The comparison between the current refugee crisis and the Jews who fled the Nazis is striking. After the Nazis moved to mass extermination, the world was witness to thousands of Jewish persons escaping on rickety boats or across guarded frontiers, trying to reach safety, yet most borders remained closed to them. Today, hundreds of thousands of Arabs are attempting to reach various countries in Europe because they have been denied entry to neighboring Arab countries benefitting of solid and thriving economies. It should be a mark of honor for Saudi Arabia, Kuwait, Qatar and Morocco — to mention a few — to welcome these refugees instead of forcing them on life-threatening journeys where many, in the course of their long surreptitious voyages, will eventually find themselves stranded in open fields and exposed to inclement weather.

The United Nations, created, in part, to solve major humanitarian crises, has not yet raised its voice on this issue. Isn’t it time for the Security Council to hold an emergency session to discuss this tragic human drama, the millions of refugees stranded in temporary tent cities, in Jordan, Turkey and Lebanon; the hundreds of thousands of innocents killed inside Syria; and the hundreds of thousands of others fleeing for their lives.

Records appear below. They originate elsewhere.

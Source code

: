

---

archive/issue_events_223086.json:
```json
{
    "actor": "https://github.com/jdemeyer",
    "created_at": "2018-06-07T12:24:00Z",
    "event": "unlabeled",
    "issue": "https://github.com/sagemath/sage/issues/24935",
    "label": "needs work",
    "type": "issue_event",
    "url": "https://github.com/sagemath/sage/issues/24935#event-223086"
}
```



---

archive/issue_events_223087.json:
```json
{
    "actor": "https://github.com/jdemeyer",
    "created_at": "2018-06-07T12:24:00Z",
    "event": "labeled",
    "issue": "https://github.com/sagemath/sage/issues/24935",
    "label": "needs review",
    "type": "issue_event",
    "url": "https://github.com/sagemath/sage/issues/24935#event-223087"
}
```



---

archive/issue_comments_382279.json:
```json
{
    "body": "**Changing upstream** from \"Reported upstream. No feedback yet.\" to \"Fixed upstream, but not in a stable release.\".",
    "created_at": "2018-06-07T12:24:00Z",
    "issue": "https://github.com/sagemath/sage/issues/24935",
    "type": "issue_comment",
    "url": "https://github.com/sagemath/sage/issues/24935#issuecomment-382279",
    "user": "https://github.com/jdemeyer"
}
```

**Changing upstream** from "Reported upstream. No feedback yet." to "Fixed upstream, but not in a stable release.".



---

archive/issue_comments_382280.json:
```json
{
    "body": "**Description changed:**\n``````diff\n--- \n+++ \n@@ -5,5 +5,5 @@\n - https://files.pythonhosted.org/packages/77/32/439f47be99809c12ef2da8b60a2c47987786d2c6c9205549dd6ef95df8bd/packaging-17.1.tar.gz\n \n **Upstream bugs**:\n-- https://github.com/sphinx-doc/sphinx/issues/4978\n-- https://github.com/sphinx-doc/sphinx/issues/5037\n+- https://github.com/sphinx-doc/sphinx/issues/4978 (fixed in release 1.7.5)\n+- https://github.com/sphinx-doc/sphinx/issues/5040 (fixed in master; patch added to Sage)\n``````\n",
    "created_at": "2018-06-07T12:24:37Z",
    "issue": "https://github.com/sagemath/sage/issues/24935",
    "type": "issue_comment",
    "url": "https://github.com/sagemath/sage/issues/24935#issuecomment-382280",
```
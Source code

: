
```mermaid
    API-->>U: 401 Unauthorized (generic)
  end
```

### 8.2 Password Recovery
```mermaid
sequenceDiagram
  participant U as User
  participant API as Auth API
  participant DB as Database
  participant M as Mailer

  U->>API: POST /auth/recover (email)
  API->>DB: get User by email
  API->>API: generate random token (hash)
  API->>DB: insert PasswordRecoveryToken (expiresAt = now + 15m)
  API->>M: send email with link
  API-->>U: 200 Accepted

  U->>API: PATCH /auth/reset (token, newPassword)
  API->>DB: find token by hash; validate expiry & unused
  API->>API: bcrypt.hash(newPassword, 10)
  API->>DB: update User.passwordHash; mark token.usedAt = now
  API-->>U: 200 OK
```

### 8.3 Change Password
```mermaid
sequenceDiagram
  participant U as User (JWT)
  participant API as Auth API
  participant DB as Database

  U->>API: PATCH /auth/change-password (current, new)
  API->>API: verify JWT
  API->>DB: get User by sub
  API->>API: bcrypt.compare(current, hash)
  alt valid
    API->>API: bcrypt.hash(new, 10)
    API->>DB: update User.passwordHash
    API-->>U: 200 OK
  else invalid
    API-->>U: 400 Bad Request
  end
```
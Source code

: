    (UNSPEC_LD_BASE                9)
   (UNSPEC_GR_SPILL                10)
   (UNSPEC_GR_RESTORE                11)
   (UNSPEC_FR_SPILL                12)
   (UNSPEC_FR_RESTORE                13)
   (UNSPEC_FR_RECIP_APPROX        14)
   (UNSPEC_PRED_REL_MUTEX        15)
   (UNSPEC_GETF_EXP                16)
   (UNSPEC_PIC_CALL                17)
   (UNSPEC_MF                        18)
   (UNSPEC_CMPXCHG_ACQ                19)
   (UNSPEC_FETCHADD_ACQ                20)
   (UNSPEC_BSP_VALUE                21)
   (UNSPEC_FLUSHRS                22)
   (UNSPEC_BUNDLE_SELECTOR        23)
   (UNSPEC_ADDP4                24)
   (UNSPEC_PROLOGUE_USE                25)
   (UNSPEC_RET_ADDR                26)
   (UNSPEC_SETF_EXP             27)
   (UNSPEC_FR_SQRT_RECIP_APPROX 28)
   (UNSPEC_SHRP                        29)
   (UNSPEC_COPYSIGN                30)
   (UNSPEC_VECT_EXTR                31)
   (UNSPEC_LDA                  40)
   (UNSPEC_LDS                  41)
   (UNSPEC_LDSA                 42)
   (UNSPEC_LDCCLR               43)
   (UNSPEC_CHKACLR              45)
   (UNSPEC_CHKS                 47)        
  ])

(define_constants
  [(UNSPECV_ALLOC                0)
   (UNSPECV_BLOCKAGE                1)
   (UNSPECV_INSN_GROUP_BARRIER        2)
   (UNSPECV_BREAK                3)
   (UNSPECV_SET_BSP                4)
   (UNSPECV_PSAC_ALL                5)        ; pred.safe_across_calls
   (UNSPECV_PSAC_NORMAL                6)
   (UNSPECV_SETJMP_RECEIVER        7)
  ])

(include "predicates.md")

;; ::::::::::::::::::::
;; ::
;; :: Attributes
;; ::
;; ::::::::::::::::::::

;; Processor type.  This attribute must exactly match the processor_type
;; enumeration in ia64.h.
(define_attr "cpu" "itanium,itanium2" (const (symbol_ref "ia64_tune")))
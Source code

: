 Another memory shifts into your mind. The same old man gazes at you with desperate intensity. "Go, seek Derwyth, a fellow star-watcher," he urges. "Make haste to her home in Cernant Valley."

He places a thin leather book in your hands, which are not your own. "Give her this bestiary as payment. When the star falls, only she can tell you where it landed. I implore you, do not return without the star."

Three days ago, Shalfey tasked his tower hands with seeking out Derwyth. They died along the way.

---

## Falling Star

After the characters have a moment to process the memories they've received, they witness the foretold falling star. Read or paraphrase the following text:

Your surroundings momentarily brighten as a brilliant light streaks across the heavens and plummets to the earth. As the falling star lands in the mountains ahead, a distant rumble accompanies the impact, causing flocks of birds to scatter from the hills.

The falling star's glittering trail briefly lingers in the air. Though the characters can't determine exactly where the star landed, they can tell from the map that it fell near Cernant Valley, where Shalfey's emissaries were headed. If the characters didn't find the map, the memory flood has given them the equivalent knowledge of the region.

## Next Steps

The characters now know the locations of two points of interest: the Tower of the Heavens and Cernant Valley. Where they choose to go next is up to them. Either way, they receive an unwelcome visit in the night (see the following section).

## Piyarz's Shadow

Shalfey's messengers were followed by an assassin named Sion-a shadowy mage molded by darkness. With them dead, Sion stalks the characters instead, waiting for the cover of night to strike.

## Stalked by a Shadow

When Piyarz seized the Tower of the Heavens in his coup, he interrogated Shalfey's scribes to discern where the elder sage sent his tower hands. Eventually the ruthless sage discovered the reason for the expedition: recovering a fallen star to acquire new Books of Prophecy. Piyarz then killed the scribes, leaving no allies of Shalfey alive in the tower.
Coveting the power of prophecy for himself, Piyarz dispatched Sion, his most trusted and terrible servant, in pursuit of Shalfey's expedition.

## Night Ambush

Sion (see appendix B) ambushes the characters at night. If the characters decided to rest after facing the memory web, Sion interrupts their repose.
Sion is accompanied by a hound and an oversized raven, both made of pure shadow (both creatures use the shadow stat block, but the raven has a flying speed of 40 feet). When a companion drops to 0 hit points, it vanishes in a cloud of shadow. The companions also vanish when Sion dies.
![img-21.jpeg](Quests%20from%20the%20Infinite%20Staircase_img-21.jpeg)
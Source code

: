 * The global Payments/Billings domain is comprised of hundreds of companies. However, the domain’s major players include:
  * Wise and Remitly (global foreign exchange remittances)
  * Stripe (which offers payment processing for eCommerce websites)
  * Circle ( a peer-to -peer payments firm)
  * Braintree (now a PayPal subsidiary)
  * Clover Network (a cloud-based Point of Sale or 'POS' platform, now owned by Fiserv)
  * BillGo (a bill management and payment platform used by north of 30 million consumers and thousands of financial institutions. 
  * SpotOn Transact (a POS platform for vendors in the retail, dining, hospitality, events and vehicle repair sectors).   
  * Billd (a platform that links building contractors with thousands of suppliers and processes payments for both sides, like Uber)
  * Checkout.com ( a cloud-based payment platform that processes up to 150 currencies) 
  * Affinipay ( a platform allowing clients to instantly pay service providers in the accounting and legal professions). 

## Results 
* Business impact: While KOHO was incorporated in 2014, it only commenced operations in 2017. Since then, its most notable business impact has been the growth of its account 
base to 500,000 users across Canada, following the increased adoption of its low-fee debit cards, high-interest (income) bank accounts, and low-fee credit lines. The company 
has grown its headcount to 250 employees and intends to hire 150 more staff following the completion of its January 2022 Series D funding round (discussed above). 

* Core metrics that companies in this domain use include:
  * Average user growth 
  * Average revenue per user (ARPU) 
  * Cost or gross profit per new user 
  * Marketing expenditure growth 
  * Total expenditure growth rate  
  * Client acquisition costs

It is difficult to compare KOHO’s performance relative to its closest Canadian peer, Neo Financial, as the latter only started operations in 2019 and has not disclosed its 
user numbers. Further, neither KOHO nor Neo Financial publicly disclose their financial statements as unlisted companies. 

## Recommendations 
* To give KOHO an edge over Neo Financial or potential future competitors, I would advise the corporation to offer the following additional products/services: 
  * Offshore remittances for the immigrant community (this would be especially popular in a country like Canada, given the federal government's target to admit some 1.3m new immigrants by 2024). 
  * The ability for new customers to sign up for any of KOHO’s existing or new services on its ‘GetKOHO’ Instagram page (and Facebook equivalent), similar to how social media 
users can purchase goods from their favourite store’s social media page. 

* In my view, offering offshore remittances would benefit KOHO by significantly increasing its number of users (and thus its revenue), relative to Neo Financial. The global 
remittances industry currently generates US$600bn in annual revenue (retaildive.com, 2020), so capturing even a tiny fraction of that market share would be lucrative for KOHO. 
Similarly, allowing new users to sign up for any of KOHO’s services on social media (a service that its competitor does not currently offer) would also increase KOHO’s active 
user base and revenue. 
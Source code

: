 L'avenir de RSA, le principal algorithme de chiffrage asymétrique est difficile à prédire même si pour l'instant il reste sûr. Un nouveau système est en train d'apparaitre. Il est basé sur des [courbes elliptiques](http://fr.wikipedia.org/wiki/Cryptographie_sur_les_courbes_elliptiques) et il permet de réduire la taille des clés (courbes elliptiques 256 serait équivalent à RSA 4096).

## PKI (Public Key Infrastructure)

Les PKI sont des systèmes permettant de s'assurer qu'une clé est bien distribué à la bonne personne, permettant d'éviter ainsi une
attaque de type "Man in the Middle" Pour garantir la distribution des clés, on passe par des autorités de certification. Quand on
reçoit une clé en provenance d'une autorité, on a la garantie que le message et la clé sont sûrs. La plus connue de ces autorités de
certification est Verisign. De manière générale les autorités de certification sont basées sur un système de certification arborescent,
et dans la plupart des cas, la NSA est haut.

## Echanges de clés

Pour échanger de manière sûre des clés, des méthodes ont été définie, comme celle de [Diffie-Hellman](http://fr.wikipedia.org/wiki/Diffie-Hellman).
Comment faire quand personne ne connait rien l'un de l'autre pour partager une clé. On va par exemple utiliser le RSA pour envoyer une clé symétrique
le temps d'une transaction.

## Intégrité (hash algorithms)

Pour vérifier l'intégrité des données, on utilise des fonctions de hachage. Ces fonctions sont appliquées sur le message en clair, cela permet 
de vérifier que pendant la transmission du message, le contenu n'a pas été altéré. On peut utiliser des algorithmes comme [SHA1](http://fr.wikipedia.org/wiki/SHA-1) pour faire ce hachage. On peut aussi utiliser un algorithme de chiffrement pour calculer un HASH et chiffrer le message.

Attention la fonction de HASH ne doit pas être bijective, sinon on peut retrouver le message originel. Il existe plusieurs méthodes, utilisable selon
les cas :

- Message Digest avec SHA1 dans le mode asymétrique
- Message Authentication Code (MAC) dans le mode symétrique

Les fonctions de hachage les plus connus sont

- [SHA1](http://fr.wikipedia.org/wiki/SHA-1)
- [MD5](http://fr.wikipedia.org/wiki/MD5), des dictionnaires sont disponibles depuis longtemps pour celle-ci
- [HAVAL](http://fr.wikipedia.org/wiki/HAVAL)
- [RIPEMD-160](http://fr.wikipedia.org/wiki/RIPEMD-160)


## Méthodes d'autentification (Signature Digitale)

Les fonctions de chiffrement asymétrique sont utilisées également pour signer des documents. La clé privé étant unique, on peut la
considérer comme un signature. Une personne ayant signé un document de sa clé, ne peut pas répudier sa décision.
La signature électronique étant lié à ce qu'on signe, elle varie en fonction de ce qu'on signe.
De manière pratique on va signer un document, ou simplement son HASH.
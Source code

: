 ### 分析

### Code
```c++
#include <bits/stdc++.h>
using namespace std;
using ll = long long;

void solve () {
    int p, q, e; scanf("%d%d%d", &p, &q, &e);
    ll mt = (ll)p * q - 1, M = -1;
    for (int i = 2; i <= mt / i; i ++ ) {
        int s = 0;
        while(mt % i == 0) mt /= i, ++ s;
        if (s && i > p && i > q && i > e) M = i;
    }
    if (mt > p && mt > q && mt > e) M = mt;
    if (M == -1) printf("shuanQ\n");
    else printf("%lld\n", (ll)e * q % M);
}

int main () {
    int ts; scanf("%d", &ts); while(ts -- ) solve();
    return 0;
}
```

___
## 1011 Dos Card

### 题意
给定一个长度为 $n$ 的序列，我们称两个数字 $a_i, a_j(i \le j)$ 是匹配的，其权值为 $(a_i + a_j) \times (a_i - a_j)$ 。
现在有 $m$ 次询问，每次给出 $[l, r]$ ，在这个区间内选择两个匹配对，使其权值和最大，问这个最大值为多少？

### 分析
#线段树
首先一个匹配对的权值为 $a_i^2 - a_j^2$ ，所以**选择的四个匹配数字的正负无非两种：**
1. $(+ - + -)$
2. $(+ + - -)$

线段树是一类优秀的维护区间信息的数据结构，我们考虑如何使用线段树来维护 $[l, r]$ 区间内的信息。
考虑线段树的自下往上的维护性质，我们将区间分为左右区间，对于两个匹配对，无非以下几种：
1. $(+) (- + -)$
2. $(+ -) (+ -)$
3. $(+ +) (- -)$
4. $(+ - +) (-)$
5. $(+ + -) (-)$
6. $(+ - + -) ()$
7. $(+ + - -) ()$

It is incumbent upon Jews, of whatever political persuasion, and with the memory of the Holocaust still fresh in our minds, to demand the United Nations convene an emergency session to address this tremendous tragic human drama unfolding before our very eyes, and to urge Arab countries to take a stand and open their borders to these hundreds of thousands of refugees, persons having a close affinity to their own religious, cultural and social values.

After all, Jews know better than most the dangers of staying quiet when faced with unspeakable danger.

Mordecai Paldiel, former head of the Righteous Among the Nations Department at Yad Vashem in Jerusalem, teaches the Holocaust at Touro College and Yeshiva University-Stern College.